Platelet-rich Plasma Therapy for Wound Healing: Benefits and Limitations
The use of regenerative therapies in wound healing is becoming popular because they require low-invasive procedures. Also, medical experts have in recent years discovered that the body has self-healing capabilities. Platelet-rich plasma (PRP) therapy is a form of regenerative medicine that makes use of such capabilities for effective wound healing. But how exactly is this type of therapy vital to wound healing?
Chronic Wounds and PRP Therapy
A chronic wound is one that has failed to reach anatomic and functional integrity through an orderly and timely sequence of repair. These wounds are usually non-healing, characterized by a prolonged inflammatory phase and in some cases, they tend to recur. Examples of chronic wounds include diabetic foot ulcers, venous leg ulcers, and pressure ulcers.
What is PRP?
PRP is a concentration of one type of cell, known as platelets, and the liquid part of the blood known as plasma. Platelets are critical for blood clotting, and together with liquid plasma, these cells prove to be essential for cell recruitment, multiplication, and specialization – all of which are essential for wound healing.
PRP is produced from one’s blood and is easy to extract with minimal effort in a two-step process. First, whole blood from the patient is put into a centrifuge to separate the plasma from the red blood cells and other blood components. The blood is further centrifuged to separate platelet-poor plasma from platelet-rich plasma and then activated with the addition of thrombin or calcium to form a gelatinous platelet gel. The result is a platelet-rich concentration that is 5 to 10 times greater than the normal.
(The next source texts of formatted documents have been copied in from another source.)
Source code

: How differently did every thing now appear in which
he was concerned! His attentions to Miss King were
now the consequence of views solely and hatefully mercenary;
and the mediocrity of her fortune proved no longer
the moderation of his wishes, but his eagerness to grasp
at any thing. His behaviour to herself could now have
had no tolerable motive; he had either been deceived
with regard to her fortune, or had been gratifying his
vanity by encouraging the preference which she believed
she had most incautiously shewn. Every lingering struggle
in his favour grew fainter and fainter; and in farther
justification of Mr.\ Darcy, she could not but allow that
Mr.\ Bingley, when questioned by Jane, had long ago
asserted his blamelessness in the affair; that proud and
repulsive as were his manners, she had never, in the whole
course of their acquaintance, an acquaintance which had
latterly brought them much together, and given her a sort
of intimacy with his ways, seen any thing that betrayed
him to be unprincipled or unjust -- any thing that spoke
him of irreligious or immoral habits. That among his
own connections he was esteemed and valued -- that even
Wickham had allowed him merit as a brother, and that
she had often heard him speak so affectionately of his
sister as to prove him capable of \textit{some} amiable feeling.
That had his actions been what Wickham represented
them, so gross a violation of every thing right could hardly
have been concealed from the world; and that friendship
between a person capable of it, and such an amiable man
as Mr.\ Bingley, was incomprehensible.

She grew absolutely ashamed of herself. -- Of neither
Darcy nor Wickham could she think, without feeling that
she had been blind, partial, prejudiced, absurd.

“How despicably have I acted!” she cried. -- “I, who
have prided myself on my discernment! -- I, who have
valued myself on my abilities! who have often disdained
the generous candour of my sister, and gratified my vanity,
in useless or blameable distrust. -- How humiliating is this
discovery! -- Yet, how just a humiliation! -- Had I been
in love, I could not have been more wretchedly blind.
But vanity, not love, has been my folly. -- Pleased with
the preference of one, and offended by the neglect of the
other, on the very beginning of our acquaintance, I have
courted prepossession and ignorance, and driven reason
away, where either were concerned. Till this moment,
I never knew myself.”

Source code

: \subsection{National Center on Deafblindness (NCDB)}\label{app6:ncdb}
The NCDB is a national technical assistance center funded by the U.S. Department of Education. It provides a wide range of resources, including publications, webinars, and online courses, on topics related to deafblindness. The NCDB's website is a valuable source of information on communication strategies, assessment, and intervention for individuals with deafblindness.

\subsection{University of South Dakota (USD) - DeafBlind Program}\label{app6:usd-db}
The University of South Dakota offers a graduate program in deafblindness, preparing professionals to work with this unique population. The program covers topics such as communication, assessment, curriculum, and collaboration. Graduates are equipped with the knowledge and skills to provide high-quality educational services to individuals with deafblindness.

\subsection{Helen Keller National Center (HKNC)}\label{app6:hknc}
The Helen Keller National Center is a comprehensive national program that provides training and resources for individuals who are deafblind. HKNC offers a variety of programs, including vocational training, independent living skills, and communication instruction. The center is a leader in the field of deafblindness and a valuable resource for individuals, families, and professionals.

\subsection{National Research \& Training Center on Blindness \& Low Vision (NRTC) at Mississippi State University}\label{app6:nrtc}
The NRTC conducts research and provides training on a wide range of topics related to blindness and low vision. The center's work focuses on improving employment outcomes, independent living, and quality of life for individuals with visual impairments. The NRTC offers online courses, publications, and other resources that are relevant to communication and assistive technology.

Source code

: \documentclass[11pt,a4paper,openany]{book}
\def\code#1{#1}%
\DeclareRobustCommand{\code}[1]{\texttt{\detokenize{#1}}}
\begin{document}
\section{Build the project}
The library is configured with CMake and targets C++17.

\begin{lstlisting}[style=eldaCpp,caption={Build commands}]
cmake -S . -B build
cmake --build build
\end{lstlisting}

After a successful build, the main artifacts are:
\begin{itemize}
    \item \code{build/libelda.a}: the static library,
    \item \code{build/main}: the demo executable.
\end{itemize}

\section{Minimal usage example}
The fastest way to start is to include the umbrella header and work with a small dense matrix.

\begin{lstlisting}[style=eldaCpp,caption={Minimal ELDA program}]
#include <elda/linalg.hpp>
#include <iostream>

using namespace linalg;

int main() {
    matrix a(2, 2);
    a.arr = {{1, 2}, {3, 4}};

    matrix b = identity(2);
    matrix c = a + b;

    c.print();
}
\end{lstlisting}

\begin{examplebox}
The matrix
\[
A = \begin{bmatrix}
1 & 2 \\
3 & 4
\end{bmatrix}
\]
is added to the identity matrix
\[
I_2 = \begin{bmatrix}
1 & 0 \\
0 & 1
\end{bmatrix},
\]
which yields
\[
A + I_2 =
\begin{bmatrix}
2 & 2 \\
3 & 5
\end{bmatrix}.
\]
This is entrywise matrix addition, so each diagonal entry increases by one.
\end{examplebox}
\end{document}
PRP and Its Clinical Application in Wound Healing
Platelet-rich plasma therapy for wound healing is a potential alternative to wound healing. It contains components such as fibrin – responsible for blood clotting – and high concentrations of growth factors such as PDGF-AB, PDGF-BB, and TGF-β that help in healing. A study indicated that there was complete wound healing in 79% of patients who were treated using a blood-bank platelet concentrate.
The first clinical use of autologous platelet-rich plasma was in the treatment of chronic leg ulcers whereby collagen embedded in platelet proteins was used to cover the wound. As a result, vascularized connective tissue started to form, leading to wound healing. Since then, PRP has been tried and used for application in gel, solution, or by injections in different wounds.
PRP injections use a concentration of a patient’s platelets to initiate the healing process of injured ligaments, tendons, and joints. The activated platelets are injected into wound edges in the wound bed. The doctor may use ultrasound imaging to guide the injection. PRP injections should take place within the first 10 minutes after PRP activation with the procoagulant substance. This way, the injections use one’s own healing system for wound therapy.
When PRP therapy starts, many specialists hope it will initialize the inflammatory response of healing. As such, it’s advised to avoid using any anti-inflammatory medicine during the treatment period.
Benefits of PRP Therapy for Wound Healing
No significant PRP treatment-specific adverse effects have been reported, most probably because it consists of autologous products. Platelet-rich plasma is made from your blood cells, there’s little to zero chance of rejecting the cells.
PRP poses no concern about toxicity, cross-reactions, or immunoreactions. For these reasons, PRP may be utilized in many surgical fields, including the management of chronic wounds. PRPs injections reduce the need for anti-inflammatory drugs or stronger medicine, like opioids, and carry only minimal risks such as infection, tissue damage, or pain at the injection site.
Platelet-rich plasma is effective in the treatment of both acute and chronic wounds. Increased rates of cell proliferation and cell migration have been associated with the upregulation of different cell cycle regulatory proteins.
Using a PRP injection for a ruptured Achilles tendon and other soft-tissue injuries is becoming more common. This is because it provides the wound with adhesive proteins, such as fibrinogen, which are essential for wound care.
Limitations of PRP for Wound Healing
One huge limitation of PRP therapy is inaccessibility. Finding a healthcare facility offering PRP treatment services can be a challenge. Also, very few insurers cover PRP therapy for wound healing.
Growth factors should not be used in malignant wounds. It’s advisable to do a skin biopsy before commencing PRP therapy if malignancy cannot be completely excluded.
PRP is considered by some agencies as a performance-enhancing drug because it contains endogenous growth factors. For this reason, the World Anti-Doping Agency has banned the use of PRP injections within the muscles. There is however no data to back these performance-enhancing claims.
Overall, there is limited data on PRP therapy for wound healing. More research is needed to ascertain the effectiveness of PRP treatment and the best protocols for PRP preparation before treatment.
Platelet-rich plasma represents a viable alternative treatment for chronic wounds that do not respond to conventional treatment. Stronger scientific evidence and the design of clinical protocols are however required to support its potential benefits in wound healing.